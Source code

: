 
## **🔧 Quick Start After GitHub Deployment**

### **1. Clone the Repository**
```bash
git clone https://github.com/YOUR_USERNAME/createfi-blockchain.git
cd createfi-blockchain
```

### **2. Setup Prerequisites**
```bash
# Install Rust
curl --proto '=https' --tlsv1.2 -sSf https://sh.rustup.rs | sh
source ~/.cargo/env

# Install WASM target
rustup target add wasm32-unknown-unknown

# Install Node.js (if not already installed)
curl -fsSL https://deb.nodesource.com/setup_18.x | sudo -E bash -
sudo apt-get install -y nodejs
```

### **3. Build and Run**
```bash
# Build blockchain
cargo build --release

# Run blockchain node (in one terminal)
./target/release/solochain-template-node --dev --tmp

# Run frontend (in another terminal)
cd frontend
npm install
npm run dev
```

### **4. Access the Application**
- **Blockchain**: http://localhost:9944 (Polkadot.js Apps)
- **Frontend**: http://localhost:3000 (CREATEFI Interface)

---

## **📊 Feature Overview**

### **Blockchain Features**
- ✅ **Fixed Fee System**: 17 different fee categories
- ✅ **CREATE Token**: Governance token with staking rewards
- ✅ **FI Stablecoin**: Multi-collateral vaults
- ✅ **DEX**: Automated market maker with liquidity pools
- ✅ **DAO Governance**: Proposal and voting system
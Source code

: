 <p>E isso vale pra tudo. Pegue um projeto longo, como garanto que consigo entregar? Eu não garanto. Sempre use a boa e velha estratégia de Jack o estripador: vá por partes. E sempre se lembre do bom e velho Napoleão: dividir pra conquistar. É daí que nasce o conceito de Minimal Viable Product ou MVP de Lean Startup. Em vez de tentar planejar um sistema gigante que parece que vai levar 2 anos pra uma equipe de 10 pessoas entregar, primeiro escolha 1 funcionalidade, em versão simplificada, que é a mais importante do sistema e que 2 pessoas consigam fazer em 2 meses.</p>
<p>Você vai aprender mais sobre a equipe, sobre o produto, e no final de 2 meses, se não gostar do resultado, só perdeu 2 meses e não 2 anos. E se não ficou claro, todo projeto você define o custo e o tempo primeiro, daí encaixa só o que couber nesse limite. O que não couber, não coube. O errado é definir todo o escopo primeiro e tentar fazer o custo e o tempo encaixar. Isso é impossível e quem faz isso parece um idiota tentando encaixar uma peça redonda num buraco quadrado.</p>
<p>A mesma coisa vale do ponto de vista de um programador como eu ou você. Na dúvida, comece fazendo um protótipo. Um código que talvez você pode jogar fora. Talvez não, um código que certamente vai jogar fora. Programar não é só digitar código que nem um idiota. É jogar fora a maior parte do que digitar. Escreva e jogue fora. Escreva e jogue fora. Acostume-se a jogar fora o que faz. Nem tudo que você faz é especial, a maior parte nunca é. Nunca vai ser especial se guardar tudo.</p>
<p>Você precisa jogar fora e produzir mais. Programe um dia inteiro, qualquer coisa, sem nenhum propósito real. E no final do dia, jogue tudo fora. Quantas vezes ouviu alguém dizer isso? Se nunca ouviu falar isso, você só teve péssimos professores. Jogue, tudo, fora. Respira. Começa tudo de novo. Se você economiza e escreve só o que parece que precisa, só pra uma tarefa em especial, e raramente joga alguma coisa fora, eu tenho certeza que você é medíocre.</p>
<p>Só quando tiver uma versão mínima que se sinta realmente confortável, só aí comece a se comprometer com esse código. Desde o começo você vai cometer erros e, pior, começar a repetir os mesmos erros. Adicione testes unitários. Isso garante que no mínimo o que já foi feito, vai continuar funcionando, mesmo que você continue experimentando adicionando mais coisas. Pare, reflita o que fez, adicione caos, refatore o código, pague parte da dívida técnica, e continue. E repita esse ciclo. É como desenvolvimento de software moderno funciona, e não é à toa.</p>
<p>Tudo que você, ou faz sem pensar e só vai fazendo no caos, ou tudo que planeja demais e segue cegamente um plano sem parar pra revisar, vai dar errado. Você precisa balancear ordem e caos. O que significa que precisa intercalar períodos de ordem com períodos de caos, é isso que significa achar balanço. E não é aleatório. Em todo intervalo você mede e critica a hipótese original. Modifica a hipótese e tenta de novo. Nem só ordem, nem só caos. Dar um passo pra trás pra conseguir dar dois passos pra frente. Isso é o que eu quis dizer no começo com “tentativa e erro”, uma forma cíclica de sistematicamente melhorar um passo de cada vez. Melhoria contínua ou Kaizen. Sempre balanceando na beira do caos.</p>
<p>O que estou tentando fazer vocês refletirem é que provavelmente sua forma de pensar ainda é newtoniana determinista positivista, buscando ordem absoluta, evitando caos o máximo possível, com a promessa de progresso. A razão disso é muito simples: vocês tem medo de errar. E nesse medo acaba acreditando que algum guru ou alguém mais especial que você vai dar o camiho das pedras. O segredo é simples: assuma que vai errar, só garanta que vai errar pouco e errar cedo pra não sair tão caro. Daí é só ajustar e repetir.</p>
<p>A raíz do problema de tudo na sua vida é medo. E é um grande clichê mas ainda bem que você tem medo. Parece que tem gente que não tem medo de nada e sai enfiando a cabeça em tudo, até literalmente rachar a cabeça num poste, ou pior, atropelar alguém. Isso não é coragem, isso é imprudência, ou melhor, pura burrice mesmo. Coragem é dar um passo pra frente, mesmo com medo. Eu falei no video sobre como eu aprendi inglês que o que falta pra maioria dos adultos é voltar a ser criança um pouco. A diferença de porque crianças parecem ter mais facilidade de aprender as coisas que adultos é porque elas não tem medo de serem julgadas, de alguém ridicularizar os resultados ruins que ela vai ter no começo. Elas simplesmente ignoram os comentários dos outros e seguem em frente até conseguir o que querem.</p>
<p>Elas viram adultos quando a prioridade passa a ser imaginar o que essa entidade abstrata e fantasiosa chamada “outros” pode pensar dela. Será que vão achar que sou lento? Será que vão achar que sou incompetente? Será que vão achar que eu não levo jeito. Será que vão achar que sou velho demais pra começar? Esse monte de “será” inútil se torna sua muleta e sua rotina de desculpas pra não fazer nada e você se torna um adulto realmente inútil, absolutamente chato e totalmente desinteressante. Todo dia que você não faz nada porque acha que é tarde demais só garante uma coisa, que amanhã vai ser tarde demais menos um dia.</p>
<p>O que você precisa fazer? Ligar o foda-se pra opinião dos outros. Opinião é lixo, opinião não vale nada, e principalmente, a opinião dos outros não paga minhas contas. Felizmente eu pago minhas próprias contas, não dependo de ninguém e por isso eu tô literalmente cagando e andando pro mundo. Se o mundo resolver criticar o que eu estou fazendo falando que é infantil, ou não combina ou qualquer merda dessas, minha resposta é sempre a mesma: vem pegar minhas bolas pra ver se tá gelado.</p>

§

ACTION ITEM: When a line in the listing includes the word "https", report that line in full.

EXERCISE ANSWER:
git clone https://github.com/YOUR_USERNAME/createfi-blockchain.git
curl --proto '=https' --tlsv1.2 -sSf https://sh.rustup.rs | sh
curl -fsSL https://deb.nodesource.com/setup_18.x | sudo -E bash -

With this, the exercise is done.